**PROBLEM DESCRIPTION:** Your job is to return every line in the data holding the string "characters".

Saved entries:

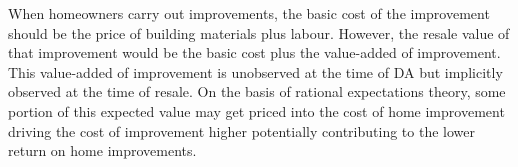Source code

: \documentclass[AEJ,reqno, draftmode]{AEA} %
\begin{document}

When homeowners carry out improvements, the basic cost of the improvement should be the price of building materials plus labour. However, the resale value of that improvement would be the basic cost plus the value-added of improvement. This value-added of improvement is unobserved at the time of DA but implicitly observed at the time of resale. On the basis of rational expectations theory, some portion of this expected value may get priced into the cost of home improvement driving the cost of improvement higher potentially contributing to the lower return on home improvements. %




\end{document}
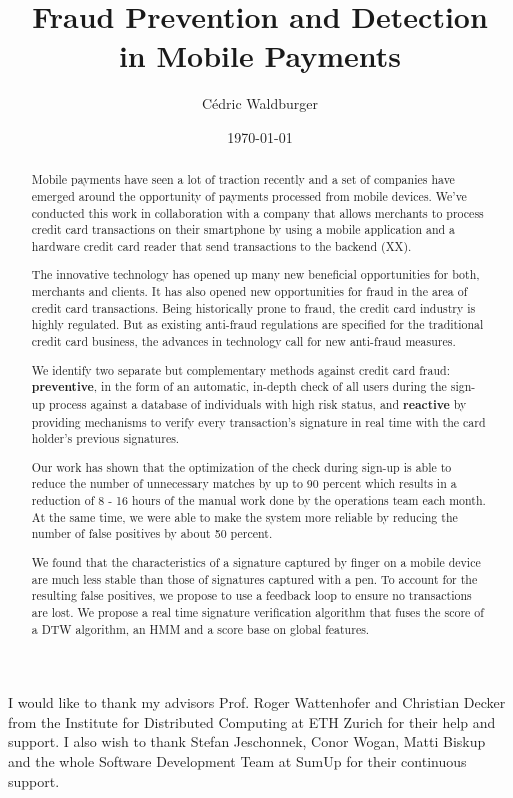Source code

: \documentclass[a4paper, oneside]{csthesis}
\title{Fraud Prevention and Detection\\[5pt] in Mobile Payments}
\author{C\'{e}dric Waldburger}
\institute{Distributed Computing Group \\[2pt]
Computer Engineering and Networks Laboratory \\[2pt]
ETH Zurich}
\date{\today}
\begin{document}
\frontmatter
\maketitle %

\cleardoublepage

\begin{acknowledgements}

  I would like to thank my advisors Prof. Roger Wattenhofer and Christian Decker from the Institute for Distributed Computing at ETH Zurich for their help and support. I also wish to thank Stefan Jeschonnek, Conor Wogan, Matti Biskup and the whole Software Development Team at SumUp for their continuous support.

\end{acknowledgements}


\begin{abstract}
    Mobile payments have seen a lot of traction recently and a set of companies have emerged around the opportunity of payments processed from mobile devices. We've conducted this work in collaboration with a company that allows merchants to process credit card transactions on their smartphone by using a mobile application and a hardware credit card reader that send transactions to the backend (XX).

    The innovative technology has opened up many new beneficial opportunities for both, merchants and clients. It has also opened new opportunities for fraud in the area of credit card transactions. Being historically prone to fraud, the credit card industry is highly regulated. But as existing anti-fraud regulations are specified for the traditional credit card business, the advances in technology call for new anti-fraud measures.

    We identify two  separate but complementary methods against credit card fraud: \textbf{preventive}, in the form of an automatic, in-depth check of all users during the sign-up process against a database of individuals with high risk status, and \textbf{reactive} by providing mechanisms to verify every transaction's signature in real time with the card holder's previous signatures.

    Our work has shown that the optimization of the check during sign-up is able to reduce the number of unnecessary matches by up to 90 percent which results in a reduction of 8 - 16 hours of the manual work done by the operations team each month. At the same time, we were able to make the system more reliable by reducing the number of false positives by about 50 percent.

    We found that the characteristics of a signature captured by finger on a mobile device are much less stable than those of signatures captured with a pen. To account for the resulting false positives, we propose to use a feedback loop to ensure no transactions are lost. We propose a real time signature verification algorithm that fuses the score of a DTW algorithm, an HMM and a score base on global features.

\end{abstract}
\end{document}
--
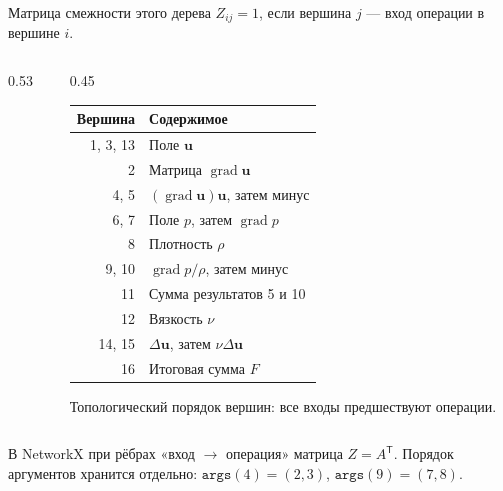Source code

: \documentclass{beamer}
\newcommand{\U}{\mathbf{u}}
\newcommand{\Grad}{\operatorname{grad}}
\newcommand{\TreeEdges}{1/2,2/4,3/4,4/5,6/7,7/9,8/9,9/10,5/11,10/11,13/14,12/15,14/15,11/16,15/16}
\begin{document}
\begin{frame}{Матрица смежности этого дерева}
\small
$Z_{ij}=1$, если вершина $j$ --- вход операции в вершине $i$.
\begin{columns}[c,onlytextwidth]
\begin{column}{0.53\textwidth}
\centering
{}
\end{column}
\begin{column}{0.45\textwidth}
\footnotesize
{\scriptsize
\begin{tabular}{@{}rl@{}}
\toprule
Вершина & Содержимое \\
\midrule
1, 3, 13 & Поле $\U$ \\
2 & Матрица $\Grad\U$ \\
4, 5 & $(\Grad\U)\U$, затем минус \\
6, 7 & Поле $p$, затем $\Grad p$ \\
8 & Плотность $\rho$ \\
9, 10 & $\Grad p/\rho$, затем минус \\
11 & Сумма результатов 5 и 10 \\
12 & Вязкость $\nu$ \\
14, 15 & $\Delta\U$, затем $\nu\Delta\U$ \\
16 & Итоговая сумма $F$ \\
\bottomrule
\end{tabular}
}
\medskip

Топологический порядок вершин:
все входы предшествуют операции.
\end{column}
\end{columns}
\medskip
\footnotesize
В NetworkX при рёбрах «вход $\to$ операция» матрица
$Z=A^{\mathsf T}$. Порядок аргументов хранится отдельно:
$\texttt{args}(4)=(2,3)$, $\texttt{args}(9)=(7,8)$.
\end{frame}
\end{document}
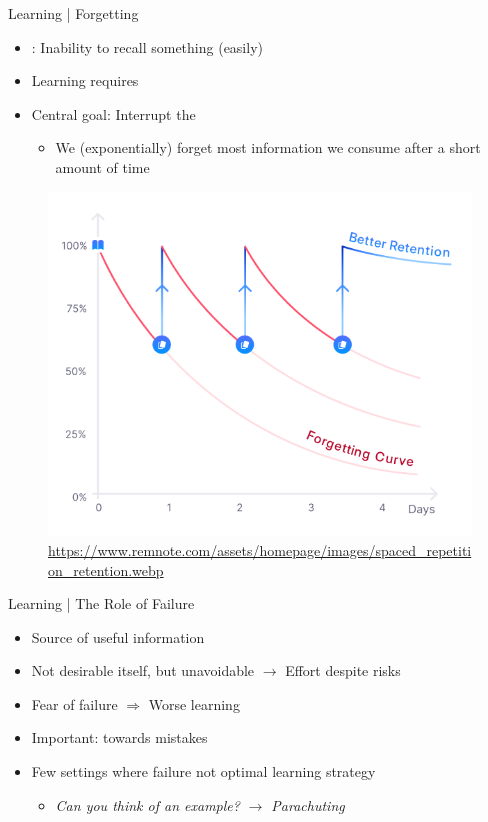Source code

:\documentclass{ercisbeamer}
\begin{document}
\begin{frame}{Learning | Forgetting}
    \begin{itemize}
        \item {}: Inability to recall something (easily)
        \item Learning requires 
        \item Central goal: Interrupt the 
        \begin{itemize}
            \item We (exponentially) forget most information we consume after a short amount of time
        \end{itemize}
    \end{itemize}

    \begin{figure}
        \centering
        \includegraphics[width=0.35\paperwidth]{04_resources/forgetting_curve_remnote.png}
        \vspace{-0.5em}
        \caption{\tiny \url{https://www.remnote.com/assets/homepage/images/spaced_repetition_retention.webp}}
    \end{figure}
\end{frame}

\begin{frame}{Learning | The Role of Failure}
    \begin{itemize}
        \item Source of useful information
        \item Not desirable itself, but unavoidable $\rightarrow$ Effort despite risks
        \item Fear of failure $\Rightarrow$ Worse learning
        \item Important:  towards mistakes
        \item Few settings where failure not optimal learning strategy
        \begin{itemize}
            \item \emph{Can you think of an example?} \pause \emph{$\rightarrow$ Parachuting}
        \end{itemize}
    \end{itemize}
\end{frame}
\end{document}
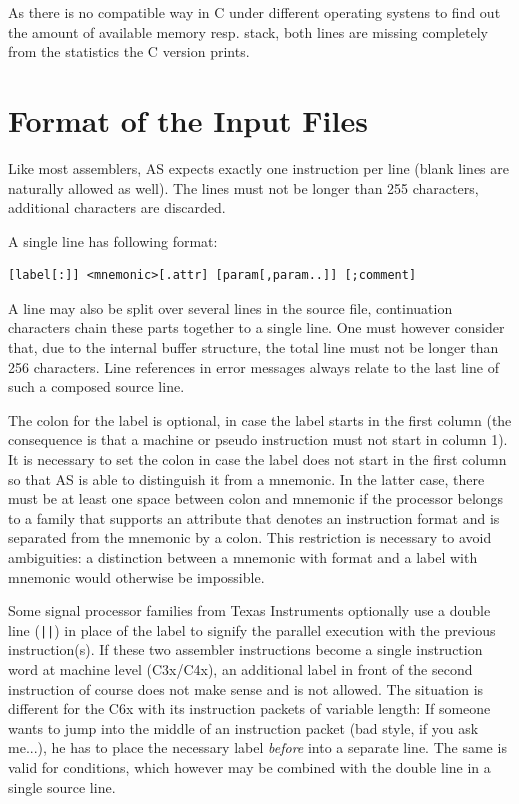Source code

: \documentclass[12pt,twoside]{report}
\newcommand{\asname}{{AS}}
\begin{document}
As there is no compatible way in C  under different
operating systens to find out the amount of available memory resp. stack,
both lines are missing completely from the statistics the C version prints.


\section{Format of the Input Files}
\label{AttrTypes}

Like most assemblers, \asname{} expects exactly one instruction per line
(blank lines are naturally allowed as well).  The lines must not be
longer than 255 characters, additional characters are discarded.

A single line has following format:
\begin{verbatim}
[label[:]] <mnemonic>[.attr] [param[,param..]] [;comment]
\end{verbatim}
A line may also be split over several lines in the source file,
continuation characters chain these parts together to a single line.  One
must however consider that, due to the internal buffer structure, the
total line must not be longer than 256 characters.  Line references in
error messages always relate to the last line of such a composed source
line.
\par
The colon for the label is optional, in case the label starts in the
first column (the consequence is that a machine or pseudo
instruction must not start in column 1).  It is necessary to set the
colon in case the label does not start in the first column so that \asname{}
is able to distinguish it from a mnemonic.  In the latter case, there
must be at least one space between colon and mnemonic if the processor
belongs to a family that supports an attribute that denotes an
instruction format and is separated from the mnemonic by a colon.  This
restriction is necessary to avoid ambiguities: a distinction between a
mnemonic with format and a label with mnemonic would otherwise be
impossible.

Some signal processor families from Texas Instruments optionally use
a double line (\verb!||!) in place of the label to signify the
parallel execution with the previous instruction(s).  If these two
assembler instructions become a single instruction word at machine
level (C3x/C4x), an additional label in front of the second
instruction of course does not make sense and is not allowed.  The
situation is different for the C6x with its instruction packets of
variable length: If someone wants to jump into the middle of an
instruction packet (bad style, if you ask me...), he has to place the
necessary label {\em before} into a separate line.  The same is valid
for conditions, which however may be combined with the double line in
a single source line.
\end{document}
--
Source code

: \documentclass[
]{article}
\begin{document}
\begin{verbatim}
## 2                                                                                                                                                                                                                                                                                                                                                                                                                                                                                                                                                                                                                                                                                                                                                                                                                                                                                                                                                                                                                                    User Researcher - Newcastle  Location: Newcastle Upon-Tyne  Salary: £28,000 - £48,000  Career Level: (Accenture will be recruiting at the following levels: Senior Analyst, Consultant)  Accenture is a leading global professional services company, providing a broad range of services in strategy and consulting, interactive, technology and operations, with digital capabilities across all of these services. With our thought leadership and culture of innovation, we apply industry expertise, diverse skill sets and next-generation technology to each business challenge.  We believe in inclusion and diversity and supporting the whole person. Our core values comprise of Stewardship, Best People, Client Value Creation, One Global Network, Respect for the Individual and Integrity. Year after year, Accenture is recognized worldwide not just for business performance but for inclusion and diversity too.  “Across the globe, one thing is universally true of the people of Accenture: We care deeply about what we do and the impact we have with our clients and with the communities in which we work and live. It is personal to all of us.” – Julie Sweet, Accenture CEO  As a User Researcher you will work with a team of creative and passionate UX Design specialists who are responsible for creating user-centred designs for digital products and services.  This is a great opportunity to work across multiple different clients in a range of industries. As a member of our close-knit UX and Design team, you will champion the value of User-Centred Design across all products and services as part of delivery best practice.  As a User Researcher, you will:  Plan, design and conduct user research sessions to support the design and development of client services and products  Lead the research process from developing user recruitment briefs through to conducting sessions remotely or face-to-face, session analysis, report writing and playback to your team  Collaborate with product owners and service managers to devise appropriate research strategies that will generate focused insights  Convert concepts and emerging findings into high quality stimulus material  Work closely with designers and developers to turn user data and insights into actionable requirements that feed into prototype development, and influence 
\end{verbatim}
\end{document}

**RESULT OF THE TASK:**
longer than 255 characters, additional characters are discarded.
continuation characters chain these parts together to a single line.  One
total line must not be longer than 256 characters.  Line references in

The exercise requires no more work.